**To do**:
What is the count of lines below that include "projects"? Reply with nothing else.

**Provided data**:
* * * *

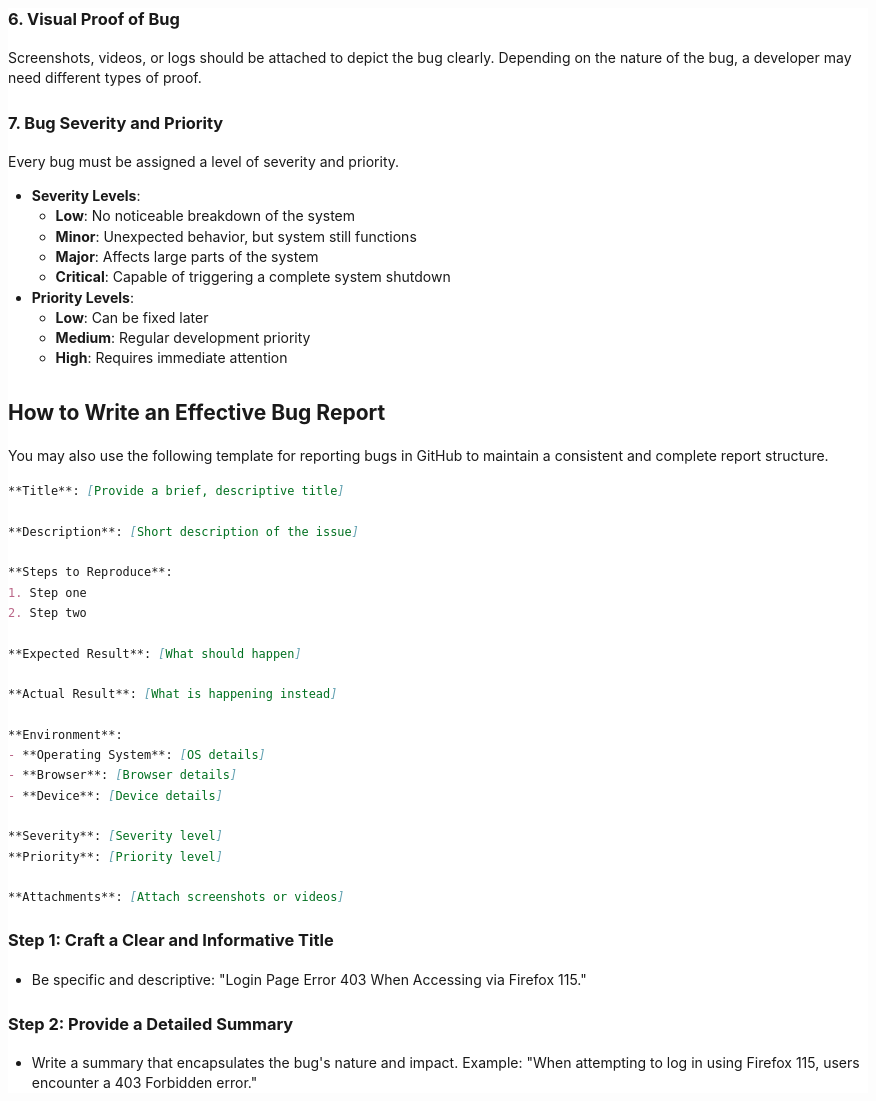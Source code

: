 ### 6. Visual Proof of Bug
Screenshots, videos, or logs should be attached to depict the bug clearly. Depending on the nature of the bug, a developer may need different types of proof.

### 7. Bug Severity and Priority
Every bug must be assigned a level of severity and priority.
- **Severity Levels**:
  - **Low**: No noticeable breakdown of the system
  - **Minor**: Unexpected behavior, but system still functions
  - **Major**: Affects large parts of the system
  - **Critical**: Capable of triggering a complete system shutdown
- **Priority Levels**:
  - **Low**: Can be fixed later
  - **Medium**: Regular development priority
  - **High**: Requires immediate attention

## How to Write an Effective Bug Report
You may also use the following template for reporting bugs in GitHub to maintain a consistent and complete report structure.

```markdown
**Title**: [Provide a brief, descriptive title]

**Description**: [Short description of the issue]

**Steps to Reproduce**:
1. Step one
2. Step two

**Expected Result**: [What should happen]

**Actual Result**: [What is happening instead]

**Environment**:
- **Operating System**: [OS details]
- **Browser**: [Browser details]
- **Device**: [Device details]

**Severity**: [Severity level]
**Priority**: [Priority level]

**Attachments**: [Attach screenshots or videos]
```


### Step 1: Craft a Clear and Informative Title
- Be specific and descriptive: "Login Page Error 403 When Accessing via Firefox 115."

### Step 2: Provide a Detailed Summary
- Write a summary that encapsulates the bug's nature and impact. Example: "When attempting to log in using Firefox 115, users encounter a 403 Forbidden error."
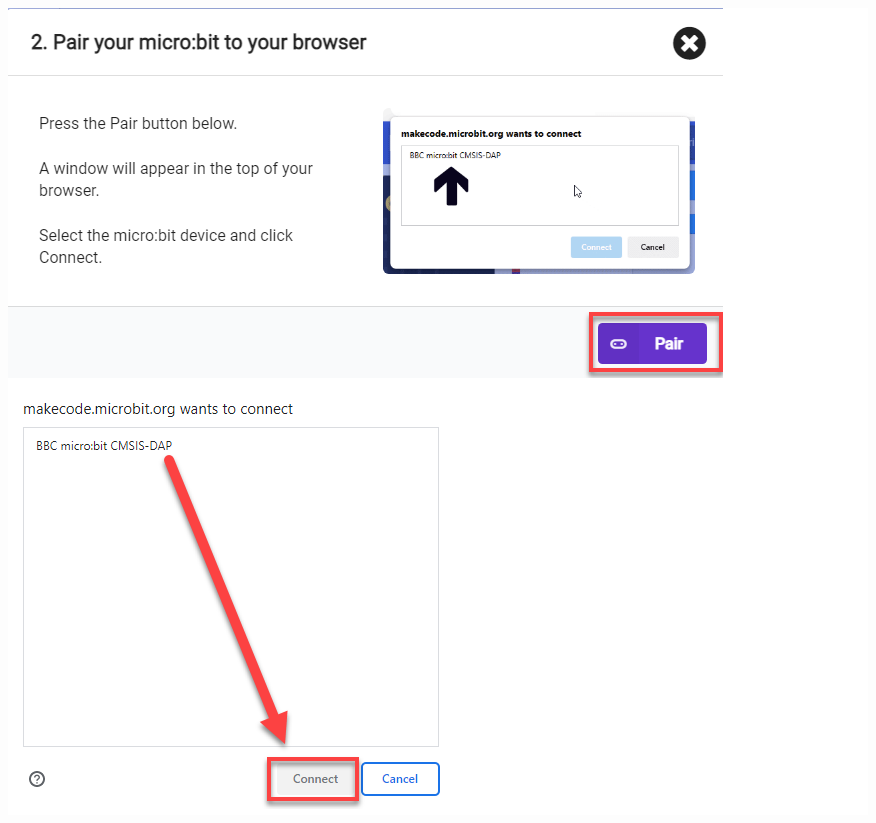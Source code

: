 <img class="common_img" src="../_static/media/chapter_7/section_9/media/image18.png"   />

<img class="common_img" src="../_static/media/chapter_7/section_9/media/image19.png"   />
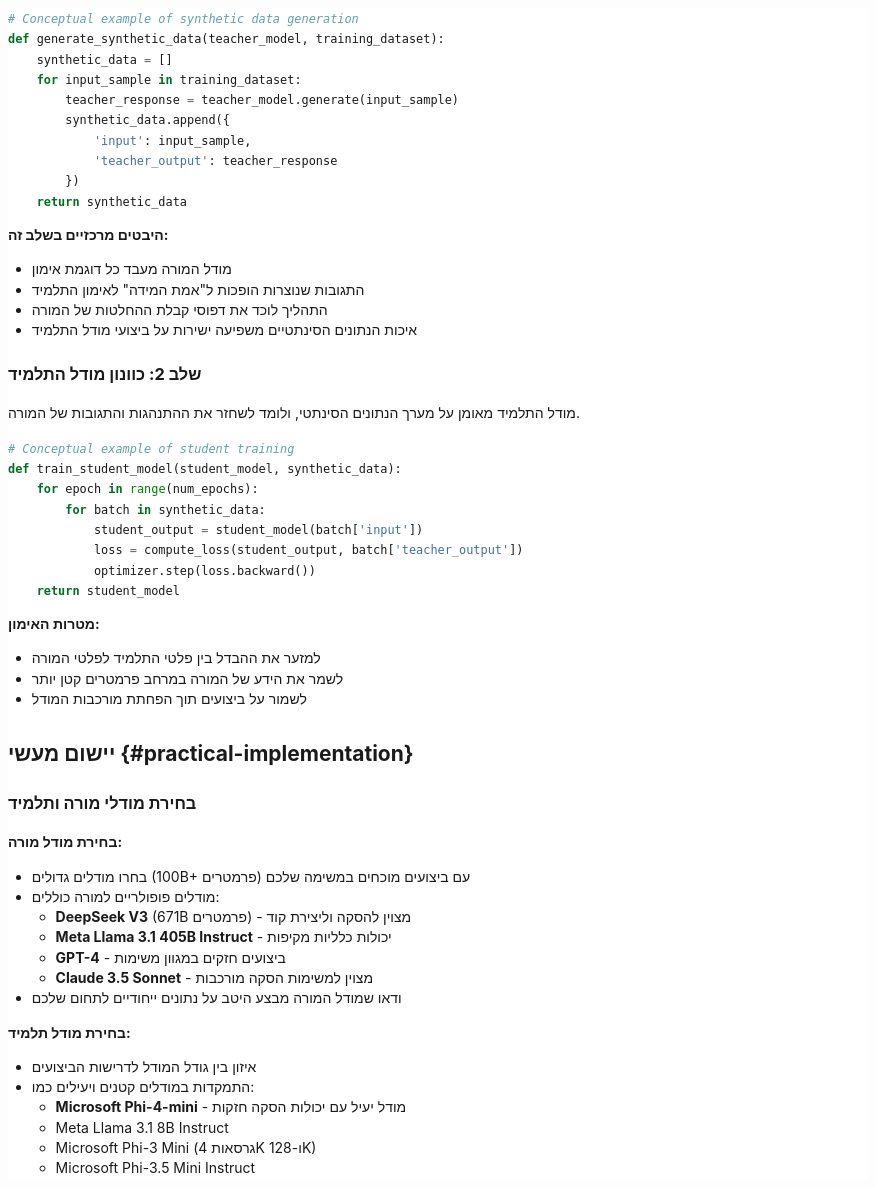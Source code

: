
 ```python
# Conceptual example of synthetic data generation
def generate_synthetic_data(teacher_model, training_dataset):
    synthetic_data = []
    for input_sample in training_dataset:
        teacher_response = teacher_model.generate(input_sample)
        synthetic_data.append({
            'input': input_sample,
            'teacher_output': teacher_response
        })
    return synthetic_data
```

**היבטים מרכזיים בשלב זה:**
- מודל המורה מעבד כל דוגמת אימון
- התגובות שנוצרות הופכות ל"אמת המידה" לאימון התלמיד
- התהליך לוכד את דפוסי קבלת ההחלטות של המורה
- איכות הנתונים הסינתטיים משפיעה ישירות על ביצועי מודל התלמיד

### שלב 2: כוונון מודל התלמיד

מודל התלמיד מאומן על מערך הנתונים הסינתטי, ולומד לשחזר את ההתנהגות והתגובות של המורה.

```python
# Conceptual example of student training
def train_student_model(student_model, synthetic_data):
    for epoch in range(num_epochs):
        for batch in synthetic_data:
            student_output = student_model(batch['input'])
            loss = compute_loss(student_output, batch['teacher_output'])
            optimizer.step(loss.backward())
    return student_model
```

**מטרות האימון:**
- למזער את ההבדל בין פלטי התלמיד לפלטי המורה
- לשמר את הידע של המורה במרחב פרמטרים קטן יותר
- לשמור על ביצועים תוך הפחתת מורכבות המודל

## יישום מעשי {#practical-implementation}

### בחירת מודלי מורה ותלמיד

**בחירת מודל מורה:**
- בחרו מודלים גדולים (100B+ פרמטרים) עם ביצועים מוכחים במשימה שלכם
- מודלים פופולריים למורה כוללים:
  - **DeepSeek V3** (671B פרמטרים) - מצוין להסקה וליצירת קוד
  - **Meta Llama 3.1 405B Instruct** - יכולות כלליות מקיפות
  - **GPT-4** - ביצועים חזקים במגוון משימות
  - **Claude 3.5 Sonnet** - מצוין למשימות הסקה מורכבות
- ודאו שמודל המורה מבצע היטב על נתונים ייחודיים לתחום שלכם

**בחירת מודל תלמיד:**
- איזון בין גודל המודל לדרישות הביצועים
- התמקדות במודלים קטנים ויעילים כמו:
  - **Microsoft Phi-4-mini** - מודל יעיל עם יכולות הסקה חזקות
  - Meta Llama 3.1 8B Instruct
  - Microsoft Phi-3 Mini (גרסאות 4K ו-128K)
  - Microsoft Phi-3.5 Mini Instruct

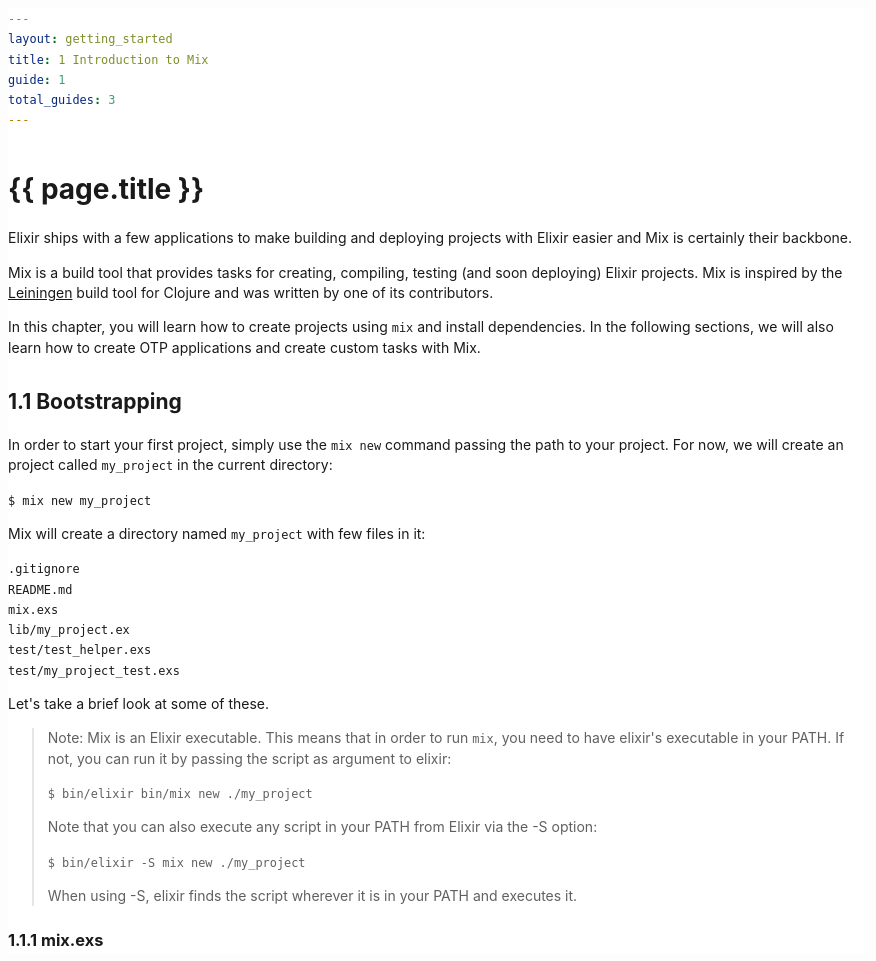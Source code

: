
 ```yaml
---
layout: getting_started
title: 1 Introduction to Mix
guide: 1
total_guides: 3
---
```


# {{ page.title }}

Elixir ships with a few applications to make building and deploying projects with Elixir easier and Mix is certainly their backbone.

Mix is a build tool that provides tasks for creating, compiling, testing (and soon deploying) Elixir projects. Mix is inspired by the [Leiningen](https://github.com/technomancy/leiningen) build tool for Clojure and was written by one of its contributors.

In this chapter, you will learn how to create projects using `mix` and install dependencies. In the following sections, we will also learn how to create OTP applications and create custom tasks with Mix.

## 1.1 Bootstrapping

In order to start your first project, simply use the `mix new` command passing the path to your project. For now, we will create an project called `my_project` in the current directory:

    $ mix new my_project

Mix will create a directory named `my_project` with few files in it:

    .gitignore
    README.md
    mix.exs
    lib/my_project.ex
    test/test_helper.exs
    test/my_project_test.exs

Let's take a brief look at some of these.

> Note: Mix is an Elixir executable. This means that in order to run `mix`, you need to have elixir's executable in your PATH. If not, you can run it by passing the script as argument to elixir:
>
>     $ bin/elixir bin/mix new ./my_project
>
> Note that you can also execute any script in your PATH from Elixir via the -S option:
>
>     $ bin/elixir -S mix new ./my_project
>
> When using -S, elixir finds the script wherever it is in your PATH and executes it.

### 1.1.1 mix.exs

* * * *

**Task result**:
3